Fields are turning, and combines are getting pulled out of back corners of storage sheds. The auger cart is getting hooked back up, and trucks are getting that final once over before they start rolling to the fields. Everyone’s favorite time of year is just around the corner.
I don’t think there’s any season that the ag industry so eagerly anticipates as it does harvest. The farmers are ready to see another year come to a close, both the good years and bad years. The good ones they revel in their bumper crops and management decisions that turned out to be in their favor, and in the bad ones, they look forward to it being over and having a fresh start come spring.
In every stage of my life, harvest has always been, and I suspect will always be, my favorite time of year, and the reasons for that have changed accordingly over time.
Some of my earliest and favorite memories are of riding in the buddy seat of my dad’s combine. I was a little, bookwormish tomboy, so I’d load my backpack up with all of my current reads to head to the field. I’d spend hours solving mysteries with Nancy Drew and the Hardy Boys only to be interrupted by the chatter from the two way radios. To be honest, I learned more from those conversations coming through than I ever did from any book I brought along. Once it got too dark to read, I’d watch the corn going through the head until I fell asleep. As anyone who was raised on a farm knows, it doesn’t take long for you to be out like a light.

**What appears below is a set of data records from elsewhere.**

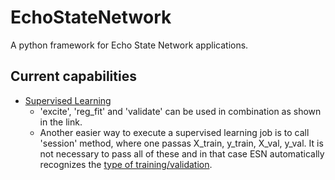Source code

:# EchoStateNetwork
A python framework for Echo State Network applications.

## Current capabilities

- [Supervised Learning](https://quantumyilmaz.github.io/MTFS21/Examples/RC_SP/LOB/RC_SP_LOB.html)
  * 'excite', 'reg_fit' and 'validate' can be used in combination as shown in the link.
  * Another easier way to execute a supervised learning job is to call 'session' method, where one passas X_train, y_train, X_val, y_val.
  It is not necessary to pass all of these and in that case ESN automatically recognizes the [type of training/validation](https://quantumyilmaz.github.io/MTFS21/Examples/RC_SP/summary/RC_SP_summary.html).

My teenage years were spent occupied by sports, 4-H, student council, and pretty much everything else I could be involved in, and my years at Purdue were mainly spent there being occupied with plenty of activities as well. My dad always said, “You’ll never get this time back in your life, so take advantage of it now while you still can.” I’ll forever be grateful for his attitude on that because it let me experience so many things off the farm without feeling too guilty about it. I always loved getting the rare opportunity to deliver supper to the fields though and hop in the combine’s buddy seat to catch my dad up on everything going on in my life and ask for homework help with those college ag business classes.
Now that I’m older and working back on the farm, I’m finally beginning to truly understand and see harvest the way my dad does. Nothing compares to that sense of pride and accomplishment of seeing a field of beans cut and headed to the elevator. The field that you planted back in April until 1 in the morning and then got back to the field at 6 to finish it up, the field that you replanted a month later because not all of it came up, the field that you backpack sprayed and pulled weeds in because the sprayer didn’t catch all of them. It’s seeing the actual product of the blood, sweat, and tears (mainly sweat) that were put into making that field.

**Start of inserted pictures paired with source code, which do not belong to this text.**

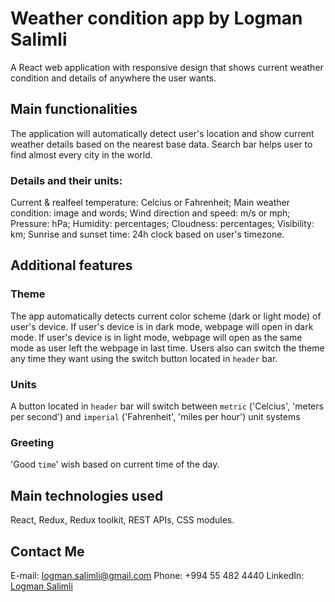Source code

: # Weather condition app by Logman Salimli

A React web application with responsive design that shows current weather condition and details of anywhere the user wants.

## Main functionalities

The application will automatically detect user's location and show current weather details based on the nearest base data.
Search bar helps user to find almost every city in the world.

### Details and their units:
Current & realfeel temperature: Celcius or Fahrenheit;
Main weather condition: image and words;
Wind direction and speed: m/s or mph;
Pressure: hPa;
Humidity: percentages;
Cloudness: percentages;
Visibility: km;
Sunrise and sunset time: 24h clock based on user's timezone.

## Additional features

### Theme

The app automatically detects current color scheme (dark or light mode) of user's device. If user's device is in dark mode, webpage will open in dark mode. If user's device is in light mode, webpage will open as the same mode as user left the webpage in last time. Users also can switch the theme any time they want using the switch button located in `header` bar.

### Units

A button located in `header` bar will switch between `metric` ('Celcius', 'meters per second') and `imperial` ('Fahrenheit', 'miles per hour') unit systems

### Greeting

'Good `time`' wish based on current time of the day.

## Main technologies used

React, Redux, Redux toolkit, REST APIs, CSS modules.

## Contact Me
E-mail: logman.salimli@gmail.com
Phone: +994 55 482 4440
LinkedIn: [Logman Salimli](https://linkedin.com/in/logman-salimli)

Harvest time means a lot of different things to different people, even those not directly involved in agriculture. It’s the highlight of the neighbor kid’s year when the farmer next door invites him to go for his very first combine ride. It’s part of every small town church service as they pray for a good crop and the safety of those missing from the pews because they’re in a field a mile down the road. It’s the busy season for the lone diner in town as they package up to go meals to be picked up by guys heading to the elevator and won’t make it back to those left waiting in the field until they’re cold in their Styrofoam containers.
It’s chaotic, it’s hectic, and sometimes it can be downright miserable, but even on the most frustrating days, there’s nothing that can beat a golden sun going down over the horizon of a field of corn being shelled.
There’s absolutely nothing that can beat harvest.